In the United States (US) Amazon fought tooth and nail against workers in Bessemer, Alabama, who wanted to form a union. They won that battle and defeated the landmark union drive that would have established the company’s first US union. Amazon, however, has not won the war. That high-profile US fight will increase support for broader change.

Here in the UK Unite, Britain’s leading union has run a major newspaper and digital advertising campaign to alert Amazon workers about a confidential whistle-blowing hotline that has opened in the UK & Ireland.Amazon workers can blow the whistle and expose poor treatment free from reprisals by calling 08000 14 14 61 in the UK or 1800 851 268 for the Republic of Ireland or by visiting https://actiononamazon.org/hotline/.

Unions are demanding a ‘new deal’ for Amazon workers, including a union and a greater share of the firm’s enormous profits. Against a backdrop of reports about poor working conditions, Amazon workers have been essential during the Covid crisis. The company increased its permanent workforce by one-third (10,000) in 2020 as well as taking on 20,000 additional seasonal staff. The company almost doubled its profit in 2020 compared to 2019. Unite executive officer Sharon Graham said: “Amazon attacks all attempts by workers to gain a collective voice of their own.

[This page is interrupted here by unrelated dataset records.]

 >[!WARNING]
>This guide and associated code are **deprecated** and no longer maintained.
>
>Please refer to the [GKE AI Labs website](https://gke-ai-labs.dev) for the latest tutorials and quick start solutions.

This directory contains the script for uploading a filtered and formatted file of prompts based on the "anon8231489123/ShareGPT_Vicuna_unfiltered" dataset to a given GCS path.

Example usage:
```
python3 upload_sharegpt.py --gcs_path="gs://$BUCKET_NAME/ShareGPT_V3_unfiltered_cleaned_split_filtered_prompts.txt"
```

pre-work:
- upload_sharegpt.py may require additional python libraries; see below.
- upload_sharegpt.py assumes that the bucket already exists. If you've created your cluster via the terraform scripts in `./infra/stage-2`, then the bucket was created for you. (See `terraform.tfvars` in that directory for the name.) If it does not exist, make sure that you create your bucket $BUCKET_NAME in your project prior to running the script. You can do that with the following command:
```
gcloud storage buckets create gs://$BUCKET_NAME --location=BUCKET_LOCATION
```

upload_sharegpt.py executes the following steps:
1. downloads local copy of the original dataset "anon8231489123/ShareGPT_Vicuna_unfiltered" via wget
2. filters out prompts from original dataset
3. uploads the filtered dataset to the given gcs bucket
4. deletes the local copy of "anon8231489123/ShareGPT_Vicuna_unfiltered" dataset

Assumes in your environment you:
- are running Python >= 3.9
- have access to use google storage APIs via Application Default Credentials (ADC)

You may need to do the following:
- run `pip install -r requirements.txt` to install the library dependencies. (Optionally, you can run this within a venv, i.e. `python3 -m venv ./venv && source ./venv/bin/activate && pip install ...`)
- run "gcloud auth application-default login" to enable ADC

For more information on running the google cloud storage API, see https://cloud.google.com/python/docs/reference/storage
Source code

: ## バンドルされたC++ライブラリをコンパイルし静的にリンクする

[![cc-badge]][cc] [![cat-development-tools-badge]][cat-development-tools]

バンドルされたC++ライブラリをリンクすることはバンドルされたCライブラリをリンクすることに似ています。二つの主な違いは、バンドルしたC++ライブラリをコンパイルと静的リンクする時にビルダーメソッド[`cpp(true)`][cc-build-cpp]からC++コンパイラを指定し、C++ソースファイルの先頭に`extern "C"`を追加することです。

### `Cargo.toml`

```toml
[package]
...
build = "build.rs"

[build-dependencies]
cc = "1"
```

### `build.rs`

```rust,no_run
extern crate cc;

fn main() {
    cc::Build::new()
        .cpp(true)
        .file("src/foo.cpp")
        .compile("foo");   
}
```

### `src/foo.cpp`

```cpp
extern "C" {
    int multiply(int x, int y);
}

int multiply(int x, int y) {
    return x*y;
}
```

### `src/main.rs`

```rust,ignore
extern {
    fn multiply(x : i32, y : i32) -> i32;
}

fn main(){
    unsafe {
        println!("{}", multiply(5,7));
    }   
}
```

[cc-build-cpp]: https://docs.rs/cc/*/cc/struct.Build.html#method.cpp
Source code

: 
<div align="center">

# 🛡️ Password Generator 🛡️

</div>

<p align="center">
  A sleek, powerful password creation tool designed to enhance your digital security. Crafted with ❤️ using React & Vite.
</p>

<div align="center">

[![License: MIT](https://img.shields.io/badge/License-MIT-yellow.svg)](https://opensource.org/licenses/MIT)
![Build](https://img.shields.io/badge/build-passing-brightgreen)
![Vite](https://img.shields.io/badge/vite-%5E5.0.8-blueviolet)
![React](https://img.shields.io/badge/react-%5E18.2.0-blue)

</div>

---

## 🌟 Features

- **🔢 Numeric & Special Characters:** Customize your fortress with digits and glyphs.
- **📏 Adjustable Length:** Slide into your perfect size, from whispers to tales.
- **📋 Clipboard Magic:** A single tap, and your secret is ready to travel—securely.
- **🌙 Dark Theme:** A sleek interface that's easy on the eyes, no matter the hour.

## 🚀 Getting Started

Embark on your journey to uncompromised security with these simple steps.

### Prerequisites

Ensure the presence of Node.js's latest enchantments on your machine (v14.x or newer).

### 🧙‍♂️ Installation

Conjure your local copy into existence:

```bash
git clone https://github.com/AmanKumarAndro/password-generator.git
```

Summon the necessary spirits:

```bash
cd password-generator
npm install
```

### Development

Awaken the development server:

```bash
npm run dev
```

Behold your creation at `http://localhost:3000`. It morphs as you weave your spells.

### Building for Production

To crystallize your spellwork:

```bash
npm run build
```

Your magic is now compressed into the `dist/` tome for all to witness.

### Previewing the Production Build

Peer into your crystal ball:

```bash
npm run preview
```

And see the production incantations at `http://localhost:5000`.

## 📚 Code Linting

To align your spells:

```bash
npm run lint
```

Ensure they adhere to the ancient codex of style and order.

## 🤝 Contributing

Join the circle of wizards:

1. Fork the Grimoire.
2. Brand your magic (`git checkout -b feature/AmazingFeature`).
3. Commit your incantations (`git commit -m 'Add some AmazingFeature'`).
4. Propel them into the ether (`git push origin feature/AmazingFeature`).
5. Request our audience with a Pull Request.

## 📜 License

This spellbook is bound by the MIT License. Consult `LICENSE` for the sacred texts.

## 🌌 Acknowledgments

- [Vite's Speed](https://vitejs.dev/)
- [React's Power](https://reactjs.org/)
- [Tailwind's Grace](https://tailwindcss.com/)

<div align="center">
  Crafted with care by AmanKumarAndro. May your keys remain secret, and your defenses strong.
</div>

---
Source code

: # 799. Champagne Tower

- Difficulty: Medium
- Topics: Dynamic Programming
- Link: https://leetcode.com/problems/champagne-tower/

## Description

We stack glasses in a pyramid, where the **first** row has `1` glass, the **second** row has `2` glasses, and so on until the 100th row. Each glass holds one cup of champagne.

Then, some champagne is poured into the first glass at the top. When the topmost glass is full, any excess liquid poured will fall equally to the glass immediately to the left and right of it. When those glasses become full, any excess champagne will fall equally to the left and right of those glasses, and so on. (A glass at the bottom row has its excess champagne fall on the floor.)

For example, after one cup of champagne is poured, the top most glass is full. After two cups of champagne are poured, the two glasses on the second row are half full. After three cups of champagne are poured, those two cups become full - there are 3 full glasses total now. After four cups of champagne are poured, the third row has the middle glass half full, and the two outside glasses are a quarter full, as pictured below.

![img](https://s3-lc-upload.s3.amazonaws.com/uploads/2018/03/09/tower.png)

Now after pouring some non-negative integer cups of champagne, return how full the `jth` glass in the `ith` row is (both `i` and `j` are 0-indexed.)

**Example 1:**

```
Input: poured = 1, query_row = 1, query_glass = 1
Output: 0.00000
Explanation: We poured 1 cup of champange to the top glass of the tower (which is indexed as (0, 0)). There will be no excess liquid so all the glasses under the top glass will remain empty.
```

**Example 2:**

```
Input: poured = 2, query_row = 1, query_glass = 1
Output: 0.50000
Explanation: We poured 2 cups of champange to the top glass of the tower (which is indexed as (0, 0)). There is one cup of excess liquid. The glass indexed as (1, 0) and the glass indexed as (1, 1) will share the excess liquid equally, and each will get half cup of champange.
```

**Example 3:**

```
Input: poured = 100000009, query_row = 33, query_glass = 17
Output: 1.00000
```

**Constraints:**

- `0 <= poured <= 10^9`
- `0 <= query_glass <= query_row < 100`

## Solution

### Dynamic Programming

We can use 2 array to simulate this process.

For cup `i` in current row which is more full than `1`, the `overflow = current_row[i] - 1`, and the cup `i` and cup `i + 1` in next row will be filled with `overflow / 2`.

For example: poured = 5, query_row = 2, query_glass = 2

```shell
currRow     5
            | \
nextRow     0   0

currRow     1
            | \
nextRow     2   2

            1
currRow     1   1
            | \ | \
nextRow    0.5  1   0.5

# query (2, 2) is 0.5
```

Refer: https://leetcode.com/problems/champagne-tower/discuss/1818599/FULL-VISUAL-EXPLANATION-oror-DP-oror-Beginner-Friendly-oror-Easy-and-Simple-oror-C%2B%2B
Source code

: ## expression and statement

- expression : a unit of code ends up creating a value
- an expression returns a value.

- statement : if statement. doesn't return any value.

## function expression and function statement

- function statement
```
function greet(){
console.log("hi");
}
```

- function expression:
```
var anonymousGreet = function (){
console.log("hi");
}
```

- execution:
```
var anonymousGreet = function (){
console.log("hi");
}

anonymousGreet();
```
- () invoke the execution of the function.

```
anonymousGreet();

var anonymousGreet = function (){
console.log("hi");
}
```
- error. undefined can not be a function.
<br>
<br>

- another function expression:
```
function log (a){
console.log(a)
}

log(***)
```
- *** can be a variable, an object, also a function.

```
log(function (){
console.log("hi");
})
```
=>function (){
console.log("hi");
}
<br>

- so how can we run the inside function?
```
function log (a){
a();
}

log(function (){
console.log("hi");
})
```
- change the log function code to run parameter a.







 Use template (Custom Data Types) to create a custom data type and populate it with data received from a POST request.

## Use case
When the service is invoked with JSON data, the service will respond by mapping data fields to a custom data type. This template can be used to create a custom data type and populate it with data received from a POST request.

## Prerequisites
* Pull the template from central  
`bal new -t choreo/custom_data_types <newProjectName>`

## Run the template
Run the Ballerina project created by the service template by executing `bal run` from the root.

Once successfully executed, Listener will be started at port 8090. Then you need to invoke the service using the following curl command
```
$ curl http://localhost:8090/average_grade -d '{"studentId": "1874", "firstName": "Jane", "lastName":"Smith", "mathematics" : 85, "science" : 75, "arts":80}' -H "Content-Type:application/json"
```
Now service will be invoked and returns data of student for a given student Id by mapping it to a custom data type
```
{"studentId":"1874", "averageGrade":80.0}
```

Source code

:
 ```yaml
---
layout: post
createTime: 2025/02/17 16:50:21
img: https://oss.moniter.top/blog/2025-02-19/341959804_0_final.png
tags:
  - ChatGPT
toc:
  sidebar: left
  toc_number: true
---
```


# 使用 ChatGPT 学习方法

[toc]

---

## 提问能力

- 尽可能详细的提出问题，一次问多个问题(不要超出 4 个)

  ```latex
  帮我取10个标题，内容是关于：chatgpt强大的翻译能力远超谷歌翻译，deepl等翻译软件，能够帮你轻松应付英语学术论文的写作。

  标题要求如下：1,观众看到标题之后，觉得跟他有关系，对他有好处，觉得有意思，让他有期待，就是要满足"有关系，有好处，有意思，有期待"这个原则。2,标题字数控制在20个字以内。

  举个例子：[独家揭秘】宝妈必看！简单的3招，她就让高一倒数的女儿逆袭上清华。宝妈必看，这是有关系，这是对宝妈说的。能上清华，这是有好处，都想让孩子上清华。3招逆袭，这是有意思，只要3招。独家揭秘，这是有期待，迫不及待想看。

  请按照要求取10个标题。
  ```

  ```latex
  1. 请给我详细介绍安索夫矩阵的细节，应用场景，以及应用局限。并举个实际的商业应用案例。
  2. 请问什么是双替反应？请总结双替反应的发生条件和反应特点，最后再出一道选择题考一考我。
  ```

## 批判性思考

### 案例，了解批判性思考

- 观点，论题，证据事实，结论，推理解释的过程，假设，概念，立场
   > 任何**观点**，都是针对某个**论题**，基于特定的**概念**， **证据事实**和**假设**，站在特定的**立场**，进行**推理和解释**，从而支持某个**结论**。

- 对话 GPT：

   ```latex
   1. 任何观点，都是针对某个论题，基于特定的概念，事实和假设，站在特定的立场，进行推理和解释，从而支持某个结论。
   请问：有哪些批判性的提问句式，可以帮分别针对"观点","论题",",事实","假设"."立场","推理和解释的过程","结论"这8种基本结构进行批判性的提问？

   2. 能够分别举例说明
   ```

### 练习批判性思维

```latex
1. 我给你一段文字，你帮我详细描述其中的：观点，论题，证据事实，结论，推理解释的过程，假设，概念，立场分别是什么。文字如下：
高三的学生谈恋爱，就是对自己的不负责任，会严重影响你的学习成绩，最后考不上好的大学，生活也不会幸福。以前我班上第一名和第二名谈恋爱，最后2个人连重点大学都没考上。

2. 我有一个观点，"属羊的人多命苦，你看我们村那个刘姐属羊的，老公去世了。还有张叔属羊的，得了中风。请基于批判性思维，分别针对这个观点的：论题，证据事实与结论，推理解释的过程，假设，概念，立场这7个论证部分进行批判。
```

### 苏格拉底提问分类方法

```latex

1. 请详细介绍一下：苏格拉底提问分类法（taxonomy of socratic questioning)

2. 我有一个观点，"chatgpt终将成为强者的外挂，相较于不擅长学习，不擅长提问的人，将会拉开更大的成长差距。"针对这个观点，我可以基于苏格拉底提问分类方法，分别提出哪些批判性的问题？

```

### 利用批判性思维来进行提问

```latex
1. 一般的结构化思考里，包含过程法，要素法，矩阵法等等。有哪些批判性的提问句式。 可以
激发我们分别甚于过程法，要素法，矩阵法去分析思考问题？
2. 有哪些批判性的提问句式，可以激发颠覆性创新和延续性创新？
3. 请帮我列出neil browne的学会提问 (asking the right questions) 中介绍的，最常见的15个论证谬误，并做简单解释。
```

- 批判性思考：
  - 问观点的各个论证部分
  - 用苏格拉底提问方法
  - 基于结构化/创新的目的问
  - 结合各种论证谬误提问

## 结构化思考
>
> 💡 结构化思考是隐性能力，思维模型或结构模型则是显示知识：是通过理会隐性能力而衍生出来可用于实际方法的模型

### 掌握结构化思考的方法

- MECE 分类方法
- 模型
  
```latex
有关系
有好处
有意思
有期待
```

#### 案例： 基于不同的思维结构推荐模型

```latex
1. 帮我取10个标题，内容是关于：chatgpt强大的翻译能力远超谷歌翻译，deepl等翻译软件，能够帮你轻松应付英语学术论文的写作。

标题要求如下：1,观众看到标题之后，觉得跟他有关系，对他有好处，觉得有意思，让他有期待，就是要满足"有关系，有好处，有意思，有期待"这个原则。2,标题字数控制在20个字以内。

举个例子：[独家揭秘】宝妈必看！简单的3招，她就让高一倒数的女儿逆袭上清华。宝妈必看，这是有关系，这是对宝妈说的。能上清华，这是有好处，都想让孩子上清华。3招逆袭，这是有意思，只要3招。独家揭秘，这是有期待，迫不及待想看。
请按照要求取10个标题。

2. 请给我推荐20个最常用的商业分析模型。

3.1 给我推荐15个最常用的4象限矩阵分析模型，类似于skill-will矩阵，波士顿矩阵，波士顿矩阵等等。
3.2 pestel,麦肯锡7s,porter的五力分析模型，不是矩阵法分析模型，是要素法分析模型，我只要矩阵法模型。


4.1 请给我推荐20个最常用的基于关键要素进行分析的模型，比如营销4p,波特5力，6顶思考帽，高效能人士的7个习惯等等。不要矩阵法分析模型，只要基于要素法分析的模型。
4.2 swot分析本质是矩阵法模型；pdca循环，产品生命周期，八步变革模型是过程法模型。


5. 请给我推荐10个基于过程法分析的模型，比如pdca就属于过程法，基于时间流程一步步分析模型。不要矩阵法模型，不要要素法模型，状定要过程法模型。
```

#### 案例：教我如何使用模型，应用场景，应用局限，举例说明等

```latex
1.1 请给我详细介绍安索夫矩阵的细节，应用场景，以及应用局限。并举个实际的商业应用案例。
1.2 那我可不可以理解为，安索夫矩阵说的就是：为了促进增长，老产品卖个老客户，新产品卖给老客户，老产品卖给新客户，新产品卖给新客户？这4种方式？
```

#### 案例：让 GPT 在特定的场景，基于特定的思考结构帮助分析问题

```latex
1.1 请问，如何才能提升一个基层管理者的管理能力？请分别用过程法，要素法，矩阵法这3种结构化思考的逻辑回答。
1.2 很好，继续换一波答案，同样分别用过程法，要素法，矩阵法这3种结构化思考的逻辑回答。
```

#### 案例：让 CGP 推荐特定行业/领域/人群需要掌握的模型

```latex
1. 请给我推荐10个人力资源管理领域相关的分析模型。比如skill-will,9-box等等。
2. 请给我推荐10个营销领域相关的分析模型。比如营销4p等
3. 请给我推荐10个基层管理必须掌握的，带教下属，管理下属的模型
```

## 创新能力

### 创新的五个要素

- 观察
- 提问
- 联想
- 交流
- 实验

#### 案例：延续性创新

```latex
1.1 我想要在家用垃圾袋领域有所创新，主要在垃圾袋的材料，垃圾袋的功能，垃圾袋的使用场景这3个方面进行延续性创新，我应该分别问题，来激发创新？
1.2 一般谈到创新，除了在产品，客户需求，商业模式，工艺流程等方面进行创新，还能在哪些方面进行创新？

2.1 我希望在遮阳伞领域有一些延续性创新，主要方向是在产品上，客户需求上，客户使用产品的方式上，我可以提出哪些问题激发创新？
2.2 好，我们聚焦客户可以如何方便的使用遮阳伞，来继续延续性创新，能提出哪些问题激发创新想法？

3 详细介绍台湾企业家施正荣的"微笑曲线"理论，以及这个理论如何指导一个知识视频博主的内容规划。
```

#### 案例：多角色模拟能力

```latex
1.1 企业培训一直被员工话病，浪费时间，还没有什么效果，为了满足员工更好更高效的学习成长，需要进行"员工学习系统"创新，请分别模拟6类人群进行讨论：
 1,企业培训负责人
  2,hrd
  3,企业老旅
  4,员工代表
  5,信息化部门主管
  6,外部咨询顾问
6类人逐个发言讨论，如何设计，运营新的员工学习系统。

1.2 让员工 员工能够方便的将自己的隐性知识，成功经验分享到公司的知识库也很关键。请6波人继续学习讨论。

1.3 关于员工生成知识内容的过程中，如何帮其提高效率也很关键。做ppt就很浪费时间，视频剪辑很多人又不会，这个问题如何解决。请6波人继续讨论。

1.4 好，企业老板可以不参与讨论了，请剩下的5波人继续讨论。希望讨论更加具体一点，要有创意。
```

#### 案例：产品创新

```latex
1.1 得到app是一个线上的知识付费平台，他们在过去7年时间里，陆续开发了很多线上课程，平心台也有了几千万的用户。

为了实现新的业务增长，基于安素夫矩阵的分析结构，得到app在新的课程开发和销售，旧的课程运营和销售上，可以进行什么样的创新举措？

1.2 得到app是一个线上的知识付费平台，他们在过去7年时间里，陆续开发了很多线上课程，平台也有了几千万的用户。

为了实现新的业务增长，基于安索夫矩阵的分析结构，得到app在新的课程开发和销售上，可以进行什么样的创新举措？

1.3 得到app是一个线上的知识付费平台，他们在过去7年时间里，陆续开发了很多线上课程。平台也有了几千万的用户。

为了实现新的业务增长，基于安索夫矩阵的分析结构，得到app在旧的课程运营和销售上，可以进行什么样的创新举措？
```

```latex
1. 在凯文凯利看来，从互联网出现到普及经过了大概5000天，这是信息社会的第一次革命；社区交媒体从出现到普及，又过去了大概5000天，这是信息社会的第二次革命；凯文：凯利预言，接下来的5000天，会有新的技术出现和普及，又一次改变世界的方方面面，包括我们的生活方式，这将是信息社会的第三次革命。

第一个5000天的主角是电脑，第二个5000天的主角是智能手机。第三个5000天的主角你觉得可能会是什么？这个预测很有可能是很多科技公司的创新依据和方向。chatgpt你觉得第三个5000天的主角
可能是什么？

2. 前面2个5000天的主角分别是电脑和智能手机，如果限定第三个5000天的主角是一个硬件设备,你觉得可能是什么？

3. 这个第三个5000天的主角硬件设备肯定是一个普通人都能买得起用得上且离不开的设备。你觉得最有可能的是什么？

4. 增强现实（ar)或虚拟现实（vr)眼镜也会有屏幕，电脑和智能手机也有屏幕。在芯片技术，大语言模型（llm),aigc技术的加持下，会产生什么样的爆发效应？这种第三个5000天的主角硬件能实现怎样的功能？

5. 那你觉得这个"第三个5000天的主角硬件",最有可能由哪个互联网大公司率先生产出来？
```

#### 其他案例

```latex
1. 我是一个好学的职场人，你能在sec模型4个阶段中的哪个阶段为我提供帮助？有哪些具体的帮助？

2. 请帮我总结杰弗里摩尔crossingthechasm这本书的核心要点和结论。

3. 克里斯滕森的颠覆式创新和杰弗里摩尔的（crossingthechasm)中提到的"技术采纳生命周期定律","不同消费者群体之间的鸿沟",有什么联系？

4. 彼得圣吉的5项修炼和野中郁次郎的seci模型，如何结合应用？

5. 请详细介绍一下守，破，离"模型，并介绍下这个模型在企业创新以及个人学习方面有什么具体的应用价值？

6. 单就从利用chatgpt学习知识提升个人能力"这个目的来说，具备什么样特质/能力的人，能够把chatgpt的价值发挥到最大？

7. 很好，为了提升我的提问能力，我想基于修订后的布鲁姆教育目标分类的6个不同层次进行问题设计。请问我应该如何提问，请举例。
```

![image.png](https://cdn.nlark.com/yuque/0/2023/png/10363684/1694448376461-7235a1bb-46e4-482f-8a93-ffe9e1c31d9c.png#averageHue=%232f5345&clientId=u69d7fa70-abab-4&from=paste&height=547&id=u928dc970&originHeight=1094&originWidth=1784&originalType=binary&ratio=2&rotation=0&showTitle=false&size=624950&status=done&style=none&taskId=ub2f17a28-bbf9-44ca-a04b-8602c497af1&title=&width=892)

This is why Unite is launching ‘Action on Amazon’ to give Amazon workers a voice, so they don’t have to rely on whistle-blowing or calling confidential hotlines.“Jeff Bezos has become the world’s richest man off the backs of workers who have played a crucial part in so many people’s lives during the pandemic.

It is prime time Amazon gave workers the right to be in a union and to do so without interference, bullying, and intimidation.”Patrick Harrington, General Secretary of Solidarity union said: “Amazon is part of the life of many people and provides consumers with good service. The story on their workers, however, is not so positive. Amazon needs to stop its union-busting tactics and give its workers respect and a decent share of profits. If they don’t they will lose public goodwill and may face consumer boycotts along with other opposition. Time to unionise and change Amazon!”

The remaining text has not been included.